5.3 Million Puerto Ricans Will Hold GOP Lawmakers Accountable, Governor Says

Governor Ricardo Rossello of Puerto Rico attends a meeting with President Donald Trump in the Oval Office at the White House on October 19, 2017 in Washington, D.C. Kevin Dietsch-Pool/Getty Images

Update | Puerto Rico Governor Ricardo Rosselló has a message for Washington.

Prior to the Republican tax bill passage, the governor told Politico that the legislation would falter Puerto Rico's already ailing economy as residents are still dealing with a crippling infrastructure and lack of power and water three months after Hurricane Maria. As a result, he's intent on mobilizing 5.3 million Puerto Ricans living in mainland U.S. to change the political landscape during the midterm elections next year.

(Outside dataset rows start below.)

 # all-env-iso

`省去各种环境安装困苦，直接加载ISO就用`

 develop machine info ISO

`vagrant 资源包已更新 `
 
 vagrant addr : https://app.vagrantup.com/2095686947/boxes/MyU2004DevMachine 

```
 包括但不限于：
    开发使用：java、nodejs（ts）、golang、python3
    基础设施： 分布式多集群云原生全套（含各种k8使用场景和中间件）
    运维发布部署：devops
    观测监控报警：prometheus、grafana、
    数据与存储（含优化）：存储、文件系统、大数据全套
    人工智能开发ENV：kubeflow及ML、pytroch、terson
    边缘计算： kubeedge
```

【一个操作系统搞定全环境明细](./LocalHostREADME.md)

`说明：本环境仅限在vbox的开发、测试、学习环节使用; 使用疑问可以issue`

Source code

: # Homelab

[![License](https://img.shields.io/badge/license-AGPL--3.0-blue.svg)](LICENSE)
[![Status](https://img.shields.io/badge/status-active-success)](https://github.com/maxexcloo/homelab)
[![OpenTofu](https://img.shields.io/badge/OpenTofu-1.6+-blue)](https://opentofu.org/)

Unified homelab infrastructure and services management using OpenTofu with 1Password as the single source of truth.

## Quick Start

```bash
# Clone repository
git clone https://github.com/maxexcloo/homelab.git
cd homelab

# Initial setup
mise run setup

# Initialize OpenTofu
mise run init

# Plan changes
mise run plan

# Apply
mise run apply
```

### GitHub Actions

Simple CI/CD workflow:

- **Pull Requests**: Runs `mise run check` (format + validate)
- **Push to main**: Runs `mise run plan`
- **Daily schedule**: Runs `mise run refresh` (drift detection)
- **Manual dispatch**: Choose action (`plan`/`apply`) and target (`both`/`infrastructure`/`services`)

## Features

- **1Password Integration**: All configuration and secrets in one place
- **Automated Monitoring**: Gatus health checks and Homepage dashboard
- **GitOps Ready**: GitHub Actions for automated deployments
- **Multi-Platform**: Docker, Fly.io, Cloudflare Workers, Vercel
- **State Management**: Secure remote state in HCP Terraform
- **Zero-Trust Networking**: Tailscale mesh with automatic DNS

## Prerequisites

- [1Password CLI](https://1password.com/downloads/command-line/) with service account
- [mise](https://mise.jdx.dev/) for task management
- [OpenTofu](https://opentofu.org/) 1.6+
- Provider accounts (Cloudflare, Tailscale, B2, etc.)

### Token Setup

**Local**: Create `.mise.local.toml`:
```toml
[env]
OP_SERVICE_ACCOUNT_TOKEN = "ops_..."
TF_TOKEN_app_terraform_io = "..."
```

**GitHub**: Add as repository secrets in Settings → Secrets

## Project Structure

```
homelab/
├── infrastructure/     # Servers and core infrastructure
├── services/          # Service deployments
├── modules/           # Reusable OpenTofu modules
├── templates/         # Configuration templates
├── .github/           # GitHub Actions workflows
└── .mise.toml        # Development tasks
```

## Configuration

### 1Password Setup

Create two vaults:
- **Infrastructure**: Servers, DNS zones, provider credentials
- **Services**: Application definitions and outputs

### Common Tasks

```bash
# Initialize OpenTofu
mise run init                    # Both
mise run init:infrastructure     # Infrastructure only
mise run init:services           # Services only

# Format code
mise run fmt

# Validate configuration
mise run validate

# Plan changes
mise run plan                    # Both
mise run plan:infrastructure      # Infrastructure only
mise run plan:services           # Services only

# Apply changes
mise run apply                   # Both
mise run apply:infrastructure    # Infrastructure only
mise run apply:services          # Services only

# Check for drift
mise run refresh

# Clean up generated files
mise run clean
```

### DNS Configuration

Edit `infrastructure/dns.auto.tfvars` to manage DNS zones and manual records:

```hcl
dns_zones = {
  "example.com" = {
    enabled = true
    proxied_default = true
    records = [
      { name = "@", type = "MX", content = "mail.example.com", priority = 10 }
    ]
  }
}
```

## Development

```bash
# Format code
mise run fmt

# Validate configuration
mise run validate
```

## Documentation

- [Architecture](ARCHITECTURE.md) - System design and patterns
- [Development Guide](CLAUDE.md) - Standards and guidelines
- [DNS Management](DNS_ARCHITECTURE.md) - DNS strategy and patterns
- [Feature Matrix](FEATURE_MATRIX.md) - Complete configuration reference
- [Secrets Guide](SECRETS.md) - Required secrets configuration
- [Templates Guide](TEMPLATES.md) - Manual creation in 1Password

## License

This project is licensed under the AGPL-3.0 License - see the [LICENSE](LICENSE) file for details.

Rosselló also pointed out that Washington's policy decision-making "go[es] in the opposite direction of where they should go," especially after the damaging effects of Hurricane Maria. "We are a significant voting bloc in the United States that perhaps hasn't been organized very well in the past," he told Politico. "The diaspora, the Puerto Rican exodus has always wanted to help Puerto Rico, it hasn't been crystal clear how they can do it. If we can establish that organization we have plenty of influence."

The new plan—which President Donald Trump touted as the largest tax cut in the history of our country—struck down tax and manufacturing rules that allowed Puerto Rico to have both foreign and domestic status, Politico reported. The island became a tax haven for drug and medical device creators who could incorporate in the territory as foreign subsidiaries but tag their products as if they were made within the continental U.S. Under the new legislation, business in Puerto Rico will be treated the same as those operating outside of the United States, meaning that they will see their taxes increase at 12.5 percent on intellectual property.

President Donald Trump speaks during his meeting with Puerto Rico Governor Ricardo Rossello in the Oval Office of the White House in Washington, D.C., on October 19. REUTERS/Kevin Lamarque

The Democratic governor said Puerto Ricans should be able to sway congressional district votes in swing states like Florida, Ohio, North Carolina and Pennsylvania, as well as Virginia, South Carolina and Texas. His plan hopes to highlight the island's legal status, which he considers a "big elephant in the room."

Rosselló and Trump seemed to have a warmer relationship weeks after Hurricane Maria. In October, he said in a meeting with the president at the White House that the U.S. "had answered all of our petitions." When asked by Trump he did a good job, the governor replied, "You responded immediately," but added that his island needed more resources. He also asked at the time that Puerto Rico should be treated equally.

During a visit to Puerto Rico in October, Trump applauded Rosselló for not playing politics with the tempest. "He was saying it like it was and he gets the highest grades. And on behalf of the country, I want to thank you."

Correction: The headline of this story was changed to reflect that Governor Rosselló did not launch a personal attack on President Trump.